_Task_.
Some lines below may hold the string "etiqueta". Count them and give only the total.

--- START ---

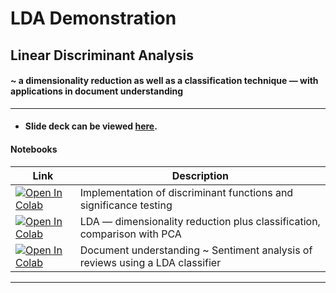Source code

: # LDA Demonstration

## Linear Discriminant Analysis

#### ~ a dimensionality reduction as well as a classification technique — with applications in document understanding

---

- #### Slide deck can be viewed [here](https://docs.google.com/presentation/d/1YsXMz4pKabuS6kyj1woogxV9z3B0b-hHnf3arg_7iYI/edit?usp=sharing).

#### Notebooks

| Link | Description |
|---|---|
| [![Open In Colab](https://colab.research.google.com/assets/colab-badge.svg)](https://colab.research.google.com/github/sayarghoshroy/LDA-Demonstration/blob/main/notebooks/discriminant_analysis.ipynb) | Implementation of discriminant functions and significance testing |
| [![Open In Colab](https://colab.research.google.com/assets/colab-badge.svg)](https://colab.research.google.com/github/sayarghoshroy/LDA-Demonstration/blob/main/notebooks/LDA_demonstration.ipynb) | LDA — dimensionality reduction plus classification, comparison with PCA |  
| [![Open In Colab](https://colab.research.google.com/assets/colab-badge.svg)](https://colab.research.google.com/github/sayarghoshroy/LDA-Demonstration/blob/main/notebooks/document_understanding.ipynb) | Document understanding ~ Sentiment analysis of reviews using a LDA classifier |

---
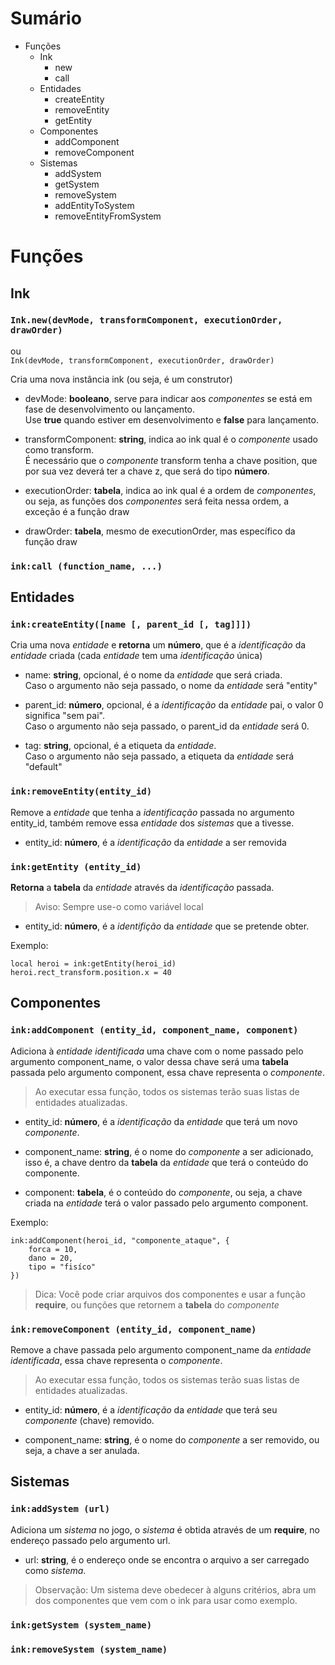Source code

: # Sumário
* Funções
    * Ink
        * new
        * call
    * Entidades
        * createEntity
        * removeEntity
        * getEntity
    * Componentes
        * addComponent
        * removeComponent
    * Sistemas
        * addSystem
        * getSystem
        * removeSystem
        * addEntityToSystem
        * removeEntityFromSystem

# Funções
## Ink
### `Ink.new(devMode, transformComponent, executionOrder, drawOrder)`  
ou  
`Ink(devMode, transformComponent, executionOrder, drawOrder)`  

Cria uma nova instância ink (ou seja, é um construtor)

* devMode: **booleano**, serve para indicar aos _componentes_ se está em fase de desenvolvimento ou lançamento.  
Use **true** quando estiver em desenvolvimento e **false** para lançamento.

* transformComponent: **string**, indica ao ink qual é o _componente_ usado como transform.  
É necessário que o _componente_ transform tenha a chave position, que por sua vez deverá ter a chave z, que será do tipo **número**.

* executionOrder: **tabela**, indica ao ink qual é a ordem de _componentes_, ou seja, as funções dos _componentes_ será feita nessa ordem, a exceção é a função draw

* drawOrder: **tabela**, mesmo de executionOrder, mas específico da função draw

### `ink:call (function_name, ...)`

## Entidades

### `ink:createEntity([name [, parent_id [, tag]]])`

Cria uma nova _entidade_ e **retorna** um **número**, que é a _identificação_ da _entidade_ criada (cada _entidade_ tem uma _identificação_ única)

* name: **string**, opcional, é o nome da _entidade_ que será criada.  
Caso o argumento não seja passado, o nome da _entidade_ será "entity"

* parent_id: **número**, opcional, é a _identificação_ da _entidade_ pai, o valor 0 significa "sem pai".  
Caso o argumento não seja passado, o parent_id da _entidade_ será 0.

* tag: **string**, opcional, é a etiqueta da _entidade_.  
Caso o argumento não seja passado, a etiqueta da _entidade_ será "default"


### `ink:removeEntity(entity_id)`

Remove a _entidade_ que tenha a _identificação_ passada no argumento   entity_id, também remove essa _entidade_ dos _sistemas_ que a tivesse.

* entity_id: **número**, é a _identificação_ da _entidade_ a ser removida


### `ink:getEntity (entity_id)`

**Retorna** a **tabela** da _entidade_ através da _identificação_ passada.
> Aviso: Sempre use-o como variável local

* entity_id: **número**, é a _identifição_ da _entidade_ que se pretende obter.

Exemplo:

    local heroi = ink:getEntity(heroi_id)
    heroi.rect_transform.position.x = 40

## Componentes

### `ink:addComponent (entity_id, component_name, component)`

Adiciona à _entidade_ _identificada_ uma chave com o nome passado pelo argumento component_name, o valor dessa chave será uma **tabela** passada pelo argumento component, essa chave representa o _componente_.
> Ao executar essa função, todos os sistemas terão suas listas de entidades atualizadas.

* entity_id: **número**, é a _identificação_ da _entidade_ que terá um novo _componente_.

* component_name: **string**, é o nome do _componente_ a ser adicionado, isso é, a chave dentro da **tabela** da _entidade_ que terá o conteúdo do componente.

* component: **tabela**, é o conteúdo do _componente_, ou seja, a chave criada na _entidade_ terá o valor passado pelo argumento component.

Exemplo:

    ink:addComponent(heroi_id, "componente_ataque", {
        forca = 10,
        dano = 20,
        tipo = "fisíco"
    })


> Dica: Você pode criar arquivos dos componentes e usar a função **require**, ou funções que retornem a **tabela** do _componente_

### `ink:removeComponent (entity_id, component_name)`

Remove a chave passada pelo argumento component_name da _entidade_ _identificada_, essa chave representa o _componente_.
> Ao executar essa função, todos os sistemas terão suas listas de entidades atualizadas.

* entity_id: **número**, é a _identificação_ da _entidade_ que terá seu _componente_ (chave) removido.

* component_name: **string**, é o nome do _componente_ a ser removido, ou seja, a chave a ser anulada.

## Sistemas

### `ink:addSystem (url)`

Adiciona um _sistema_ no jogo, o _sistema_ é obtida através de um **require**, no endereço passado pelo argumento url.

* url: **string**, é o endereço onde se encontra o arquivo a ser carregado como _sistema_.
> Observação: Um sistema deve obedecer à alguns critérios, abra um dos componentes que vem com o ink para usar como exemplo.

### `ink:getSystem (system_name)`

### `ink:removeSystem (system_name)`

--- END ---
--- START ---

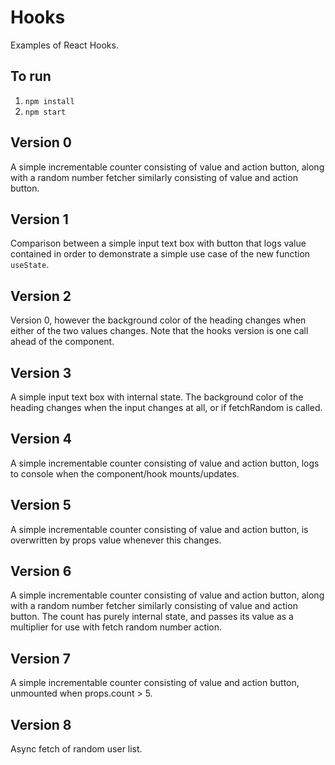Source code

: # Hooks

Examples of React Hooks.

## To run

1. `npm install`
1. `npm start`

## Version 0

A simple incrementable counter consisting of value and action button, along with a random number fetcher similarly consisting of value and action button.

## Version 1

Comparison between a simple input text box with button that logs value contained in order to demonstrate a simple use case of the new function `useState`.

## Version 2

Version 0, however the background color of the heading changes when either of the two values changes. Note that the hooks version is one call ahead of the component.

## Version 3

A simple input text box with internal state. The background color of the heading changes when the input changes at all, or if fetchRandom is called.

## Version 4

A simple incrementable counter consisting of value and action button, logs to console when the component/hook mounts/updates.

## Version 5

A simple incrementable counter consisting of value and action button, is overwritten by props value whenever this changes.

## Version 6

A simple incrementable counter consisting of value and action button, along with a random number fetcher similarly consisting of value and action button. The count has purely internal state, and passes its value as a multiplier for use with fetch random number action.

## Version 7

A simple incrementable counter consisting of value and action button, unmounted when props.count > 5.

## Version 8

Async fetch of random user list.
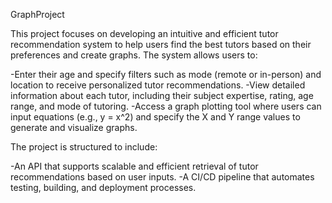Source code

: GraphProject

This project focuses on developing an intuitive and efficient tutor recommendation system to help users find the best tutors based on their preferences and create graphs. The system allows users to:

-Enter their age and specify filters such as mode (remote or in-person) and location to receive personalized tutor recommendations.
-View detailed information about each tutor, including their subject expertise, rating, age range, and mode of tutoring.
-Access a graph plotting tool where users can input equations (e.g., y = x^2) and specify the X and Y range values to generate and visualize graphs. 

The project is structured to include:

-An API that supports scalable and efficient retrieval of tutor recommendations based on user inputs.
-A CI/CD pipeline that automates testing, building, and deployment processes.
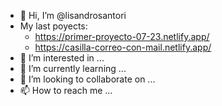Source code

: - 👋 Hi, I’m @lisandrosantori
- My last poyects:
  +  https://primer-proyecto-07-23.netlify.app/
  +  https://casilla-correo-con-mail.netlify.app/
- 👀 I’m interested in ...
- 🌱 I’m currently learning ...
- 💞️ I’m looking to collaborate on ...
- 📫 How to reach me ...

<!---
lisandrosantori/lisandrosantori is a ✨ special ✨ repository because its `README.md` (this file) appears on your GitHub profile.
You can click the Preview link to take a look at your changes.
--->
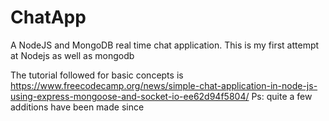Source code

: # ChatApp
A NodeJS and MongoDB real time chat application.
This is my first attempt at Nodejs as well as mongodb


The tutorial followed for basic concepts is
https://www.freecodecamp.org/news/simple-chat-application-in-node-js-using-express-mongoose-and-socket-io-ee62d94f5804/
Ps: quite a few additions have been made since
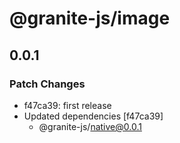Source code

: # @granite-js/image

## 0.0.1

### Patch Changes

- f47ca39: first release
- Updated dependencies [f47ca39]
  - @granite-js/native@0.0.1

--- END ---

_Result_.
2